* [WORK TO BE COMPLETED]
The word "effect" marks the lines to copy; find all of them in the entries below.

Segment Start: EXCERPTED RECORDS

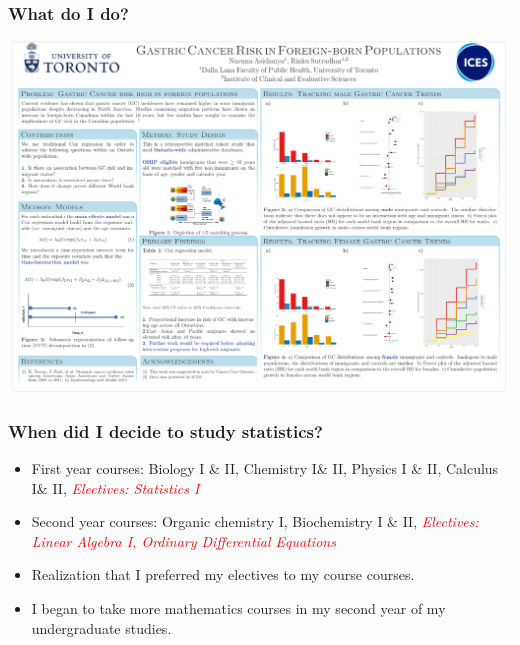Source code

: \documentclass{beamer}
\begin{document}

\begin{frame}
\frametitle{\textbf{What} do I do?}


	\begin{center}
	\includegraphics[width=0.95\linewidth]{gastric.png}
	\begin{figure}[H]
	\end{figure}
\end{center}

\end{frame}



\begin{frame}
\frametitle{\textbf{When} did I decide to study statistics?}
\begin{itemize}
\item First year courses: Biology I \& II, Chemistry I\& II, Physics I \& II, Calculus I\& II, \textit{\textcolor{red}{Electives: Statistics I}}
\item Second year courses: Organic chemistry I, Biochemistry I \& II, \textit{\textcolor{red}{ Electives: Linear Algebra I, Ordinary Differential Equations}}
\item Realization that I preferred my electives to my course courses.  
\item I began to take more mathematics courses in my second year of my undergraduate studies. 
\end{itemize}

\end{frame}
\end{document}
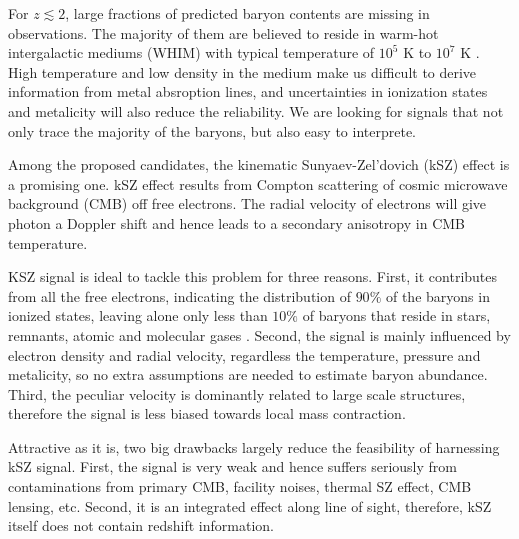 For $z\lesssim 2$, large fractions of predicted baryon contents are missing in observations.  
The majority of them are believed to reside in warm-hot intergalactic mediums (WHIM) with typical temperature of $10^5$ K to $10^7$ K \cite{Pen1999,Soltan06}. 
High temperature and low density in the medium make us difficult to derive information from metal absroption lines, 
and uncertainties in ionization states and metalicity will also reduce the reliability. 
We are looking for signals that not only trace the majority of the baryons, but also easy to interprete.

Among the proposed candidates, the kinematic Sunyaev-Zel'dovich (kSZ) effect \cite{Sunyaev72,Sunyaev80,Vishniac87} is a promising one.  
kSZ effect results from Compton scattering of cosmic microwave background (CMB) off free electrons. 
The radial velocity of electrons will give photon a Doppler shift 
and hence leads to a 
secondary anisotropy in CMB temperature.

KSZ signal is ideal to tackle this problem for three reasons. 
First, it contributes from all the free electrons, indicating the distribution of $90\%$ of the baryons in ionized states,   
leaving alone only less than $10\%$ of baryons that 
reside in stars, remnants, atomic and molecular gases \cite{Fukugita04}. 
%
Second, the signal is mainly influenced by electron density and radial velocity, 
regardless the temperature, pressure and metalicity,  
so no extra assumptions are needed to estimate baryon abundance.  
%
Third, the peculiar velocity is dominantly related to large scale structures, 
therefore the signal is less biased towards local mass contraction.  

Attractive as it is, two big drawbacks largely reduce the feasibility of harnessing kSZ signal.  
First, the signal is very weak 
and hence suffers seriously from contaminations 
from primary CMB, facility noises, 
thermal SZ effect, CMB lensing, etc.  
Second, it is an integrated effect along line of sight, therefore, kSZ itself does not contain redshift information.

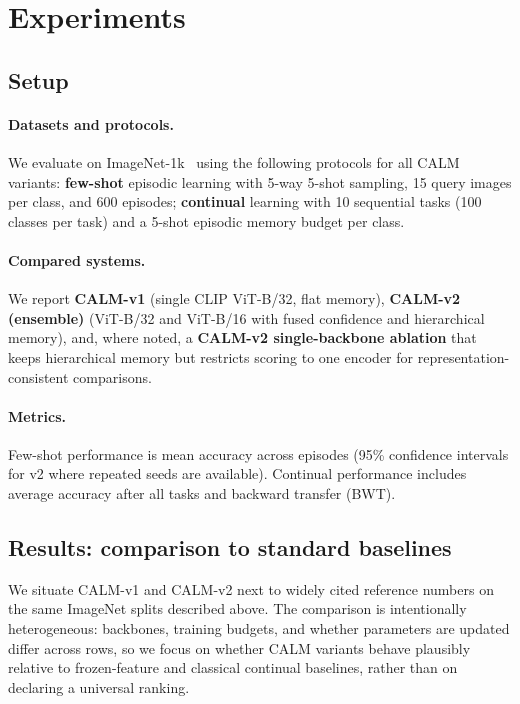 \documentclass{article}
\begin{document}
\FloatBarrier
\section{Experiments}\label{sec:experiments}

\subsection{Setup}\label{sec:exp-setup}
\paragraph{Datasets and protocols.}
We evaluate on ImageNet-1k~\citep{deng2009imagenet} using the following protocols for all CALM variants: \textbf{few-shot} episodic learning with 5-way 5-shot sampling, 15 query images per class, and 600 episodes; \textbf{continual} learning with 10 sequential tasks (100 classes per task) and a 5-shot episodic memory budget per class.

\paragraph{Compared systems.}
We report \textbf{CALM-v1} (single CLIP ViT-B/32, flat memory), \textbf{CALM-v2 (ensemble)} (ViT-B/32 and ViT-B/16 with fused confidence and hierarchical memory), and, where noted, a \textbf{CALM-v2 single-backbone ablation} that keeps hierarchical memory but restricts scoring to one encoder for representation-consistent comparisons.

\paragraph{Metrics.}
Few-shot performance is mean accuracy across episodes (95\% confidence intervals for v2 where repeated seeds are available). Continual performance includes average accuracy after all tasks and backward transfer (BWT).

\subsection{Results: comparison to standard baselines}\label{sec:results-baselines}
We situate CALM-v1 and CALM-v2 next to widely cited reference numbers on the same ImageNet splits described above. The comparison is intentionally heterogeneous: backbones, training budgets, and whether parameters are updated differ across rows, so we focus on whether CALM variants behave plausibly relative to frozen-feature and classical continual baselines, rather than on declaring a universal ranking.
\end{document}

Segment End: EXCERPTED RECORDS

* [COMPLETED TASK]
Among the proposed candidates, the kinematic Sunyaev-Zel'dovich (kSZ) effect \cite{Sunyaev72,Sunyaev80,Vishniac87} is a promising one.  
kSZ effect results from Compton scattering of cosmic microwave background (CMB) off free electrons. 
thermal SZ effect, CMB lensing, etc.  
Second, it is an integrated effect along line of sight, therefore, kSZ itself does not contain redshift information.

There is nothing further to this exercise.